[[ INPUT DATA, beginning ]]

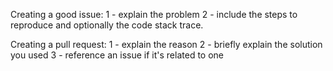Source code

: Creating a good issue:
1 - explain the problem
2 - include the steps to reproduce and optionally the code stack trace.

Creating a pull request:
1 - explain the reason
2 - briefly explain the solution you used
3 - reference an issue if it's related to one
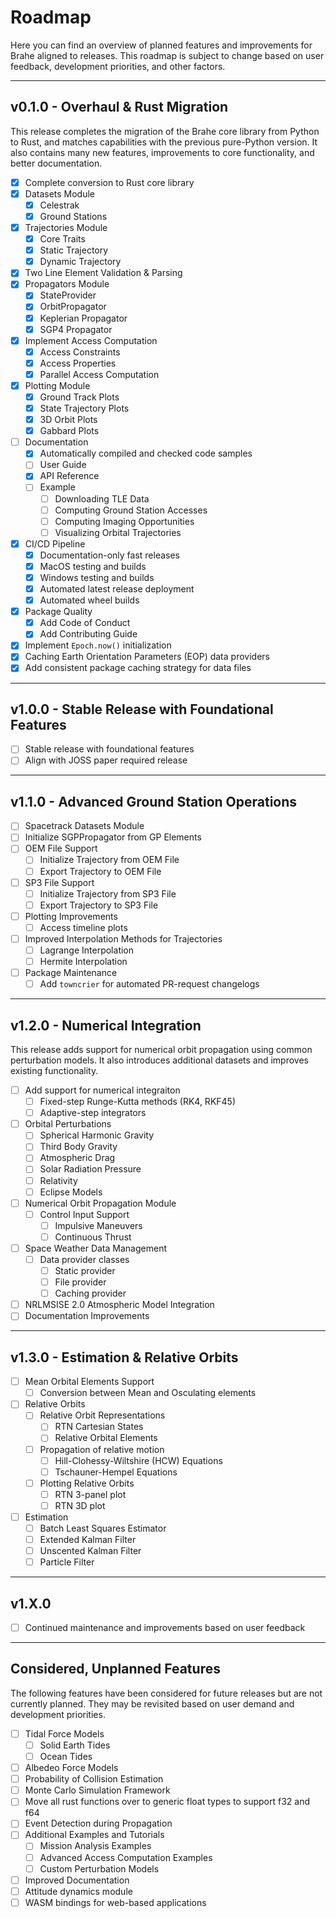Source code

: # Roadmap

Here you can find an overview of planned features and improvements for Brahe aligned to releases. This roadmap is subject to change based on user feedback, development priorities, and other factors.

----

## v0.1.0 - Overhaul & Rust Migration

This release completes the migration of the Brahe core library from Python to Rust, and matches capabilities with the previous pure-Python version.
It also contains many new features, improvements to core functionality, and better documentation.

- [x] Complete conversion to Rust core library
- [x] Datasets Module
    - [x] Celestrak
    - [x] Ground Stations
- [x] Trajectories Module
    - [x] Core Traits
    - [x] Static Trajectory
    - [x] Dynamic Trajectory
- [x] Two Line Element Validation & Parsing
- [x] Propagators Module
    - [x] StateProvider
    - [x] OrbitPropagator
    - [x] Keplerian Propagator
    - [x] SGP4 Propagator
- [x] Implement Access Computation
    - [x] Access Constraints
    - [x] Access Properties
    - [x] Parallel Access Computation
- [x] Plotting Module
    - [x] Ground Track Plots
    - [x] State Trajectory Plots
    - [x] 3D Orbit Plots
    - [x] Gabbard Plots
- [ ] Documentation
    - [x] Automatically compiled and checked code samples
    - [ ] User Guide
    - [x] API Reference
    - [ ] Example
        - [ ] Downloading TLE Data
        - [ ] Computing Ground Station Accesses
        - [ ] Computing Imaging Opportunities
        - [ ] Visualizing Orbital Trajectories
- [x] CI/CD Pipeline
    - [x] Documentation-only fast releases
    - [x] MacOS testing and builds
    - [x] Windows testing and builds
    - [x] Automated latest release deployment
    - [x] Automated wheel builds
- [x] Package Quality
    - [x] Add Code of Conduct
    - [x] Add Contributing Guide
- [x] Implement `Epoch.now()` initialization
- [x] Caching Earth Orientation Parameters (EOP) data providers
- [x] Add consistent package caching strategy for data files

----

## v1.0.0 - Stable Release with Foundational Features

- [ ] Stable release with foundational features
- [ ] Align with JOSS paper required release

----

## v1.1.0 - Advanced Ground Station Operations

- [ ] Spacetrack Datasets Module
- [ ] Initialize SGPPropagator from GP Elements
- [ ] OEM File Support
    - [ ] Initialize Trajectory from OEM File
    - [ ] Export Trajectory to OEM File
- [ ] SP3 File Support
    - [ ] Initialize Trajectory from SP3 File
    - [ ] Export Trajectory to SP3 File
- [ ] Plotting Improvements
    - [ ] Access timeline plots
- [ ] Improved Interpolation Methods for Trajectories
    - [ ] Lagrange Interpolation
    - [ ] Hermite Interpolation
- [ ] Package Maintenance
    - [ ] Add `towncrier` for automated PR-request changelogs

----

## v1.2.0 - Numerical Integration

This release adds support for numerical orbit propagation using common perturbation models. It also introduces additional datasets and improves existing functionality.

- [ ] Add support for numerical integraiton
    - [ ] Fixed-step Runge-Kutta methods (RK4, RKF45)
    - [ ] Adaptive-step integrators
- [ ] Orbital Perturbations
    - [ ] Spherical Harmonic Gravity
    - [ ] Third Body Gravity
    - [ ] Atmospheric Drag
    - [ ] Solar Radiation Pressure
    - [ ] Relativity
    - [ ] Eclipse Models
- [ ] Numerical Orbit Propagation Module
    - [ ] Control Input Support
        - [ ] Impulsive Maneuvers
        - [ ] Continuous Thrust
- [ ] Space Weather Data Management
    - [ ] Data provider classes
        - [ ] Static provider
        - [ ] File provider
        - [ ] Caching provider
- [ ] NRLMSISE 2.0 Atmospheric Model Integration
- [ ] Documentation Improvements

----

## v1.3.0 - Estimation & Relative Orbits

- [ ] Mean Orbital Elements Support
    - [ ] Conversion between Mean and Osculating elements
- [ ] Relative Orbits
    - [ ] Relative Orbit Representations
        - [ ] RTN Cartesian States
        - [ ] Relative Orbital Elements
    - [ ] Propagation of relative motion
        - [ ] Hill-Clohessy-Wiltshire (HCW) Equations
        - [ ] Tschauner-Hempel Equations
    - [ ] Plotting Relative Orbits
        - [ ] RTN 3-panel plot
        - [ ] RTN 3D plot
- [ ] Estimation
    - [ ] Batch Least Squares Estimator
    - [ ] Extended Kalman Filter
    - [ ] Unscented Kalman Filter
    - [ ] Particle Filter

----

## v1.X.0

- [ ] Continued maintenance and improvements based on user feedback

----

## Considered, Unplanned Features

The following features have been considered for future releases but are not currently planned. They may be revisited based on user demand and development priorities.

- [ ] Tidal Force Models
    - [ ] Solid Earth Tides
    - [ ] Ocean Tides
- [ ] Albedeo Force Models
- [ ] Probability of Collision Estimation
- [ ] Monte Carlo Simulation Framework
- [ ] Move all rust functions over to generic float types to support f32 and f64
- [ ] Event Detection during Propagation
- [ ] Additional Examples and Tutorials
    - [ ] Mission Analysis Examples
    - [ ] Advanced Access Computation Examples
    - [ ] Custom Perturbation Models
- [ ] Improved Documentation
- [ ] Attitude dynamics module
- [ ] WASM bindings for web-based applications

[[ INPUT DATA, end ]]

PROBLEM DETAILS —
Search the data for the string "Orbital" and copy out every line where it is found.

RESPONSE TO THE EXERCISE —
        - [ ] Visualizing Orbital Trajectories
- [ ] Orbital Perturbations
- [ ] Mean Orbital Elements Support
        - [ ] Relative Orbital Elements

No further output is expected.